A second bill to shift back the date of the Illinois consolidated primary has been introduced in the state House. Instead of moving it back to June like the other bill, though, HB 3107 would push the Illinois primary -- including the presidential primary -- back to the third Tuesday in July.
Now, obviously the bill from Rep. Steve Andersson (R-65th, Geneva) is problematic. If this bill were to pass the legislature and be signed into law, the Illinois presidential primary would fall (July 19) on the same week that the Republican National Convention will be going on in Cleveland. Choosing delegates in an election on a date during the week of the convention those delegates are to attend is not all that logistically feasible. The conflict would run into the same difficulties as the August Montana primary proposal FHQ discussed last week. In the case of Illinois, however, the delegates actually appear on the primary ballot and are chosen in that manner rather than selected in caucuses and bound by primary results.
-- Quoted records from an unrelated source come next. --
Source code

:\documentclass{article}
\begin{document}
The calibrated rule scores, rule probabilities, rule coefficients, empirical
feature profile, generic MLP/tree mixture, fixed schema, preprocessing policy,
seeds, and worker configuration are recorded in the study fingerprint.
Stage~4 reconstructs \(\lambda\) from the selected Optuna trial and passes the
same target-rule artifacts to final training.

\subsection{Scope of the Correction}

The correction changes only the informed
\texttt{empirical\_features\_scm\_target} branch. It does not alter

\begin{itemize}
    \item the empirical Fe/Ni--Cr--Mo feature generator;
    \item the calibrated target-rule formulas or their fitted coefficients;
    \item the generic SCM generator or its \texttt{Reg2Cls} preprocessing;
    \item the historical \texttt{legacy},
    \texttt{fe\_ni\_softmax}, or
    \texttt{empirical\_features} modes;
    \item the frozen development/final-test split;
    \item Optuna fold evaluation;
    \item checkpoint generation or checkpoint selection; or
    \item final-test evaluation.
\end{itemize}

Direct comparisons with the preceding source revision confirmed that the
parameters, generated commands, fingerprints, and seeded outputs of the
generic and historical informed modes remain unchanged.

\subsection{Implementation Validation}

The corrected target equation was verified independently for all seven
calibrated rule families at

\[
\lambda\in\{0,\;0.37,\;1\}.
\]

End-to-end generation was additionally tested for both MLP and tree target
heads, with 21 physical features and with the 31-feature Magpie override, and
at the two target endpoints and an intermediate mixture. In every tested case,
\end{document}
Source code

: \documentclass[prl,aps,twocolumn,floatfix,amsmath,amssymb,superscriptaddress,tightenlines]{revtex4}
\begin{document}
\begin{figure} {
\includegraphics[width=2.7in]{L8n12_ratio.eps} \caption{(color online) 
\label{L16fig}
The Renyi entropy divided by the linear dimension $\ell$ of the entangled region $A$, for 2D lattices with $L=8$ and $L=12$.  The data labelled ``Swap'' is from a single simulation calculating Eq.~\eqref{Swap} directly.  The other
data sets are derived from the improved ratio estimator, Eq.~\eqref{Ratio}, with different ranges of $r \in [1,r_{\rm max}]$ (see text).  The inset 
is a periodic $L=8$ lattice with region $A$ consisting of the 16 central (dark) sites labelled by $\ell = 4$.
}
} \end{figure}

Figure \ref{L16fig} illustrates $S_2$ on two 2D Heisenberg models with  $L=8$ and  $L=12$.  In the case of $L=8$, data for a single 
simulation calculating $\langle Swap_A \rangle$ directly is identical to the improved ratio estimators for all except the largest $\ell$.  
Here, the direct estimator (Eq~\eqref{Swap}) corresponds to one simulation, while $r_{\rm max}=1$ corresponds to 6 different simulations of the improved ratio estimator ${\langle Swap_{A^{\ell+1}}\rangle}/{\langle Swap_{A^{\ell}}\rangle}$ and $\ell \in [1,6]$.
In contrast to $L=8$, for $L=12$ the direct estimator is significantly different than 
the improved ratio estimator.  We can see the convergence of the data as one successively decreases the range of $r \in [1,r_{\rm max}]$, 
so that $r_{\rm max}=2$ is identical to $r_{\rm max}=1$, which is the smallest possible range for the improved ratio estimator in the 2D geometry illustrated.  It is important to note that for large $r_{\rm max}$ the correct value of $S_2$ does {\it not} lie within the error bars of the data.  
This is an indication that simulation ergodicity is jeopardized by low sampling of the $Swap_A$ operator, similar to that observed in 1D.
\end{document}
That is a unique wrinkle in Illinois that would make implementing a change to a July primary even more difficult.
The June primary idea has been floated in the Illinois legislature previously and went nowhere. And as FHQ detailed in the Montana primary discussion last week, proposals calling for a presidential primary during or after a national convention has already occurred have been brought forth in the past, but none of them have successfully navigated through a legislature, much less been signed into law.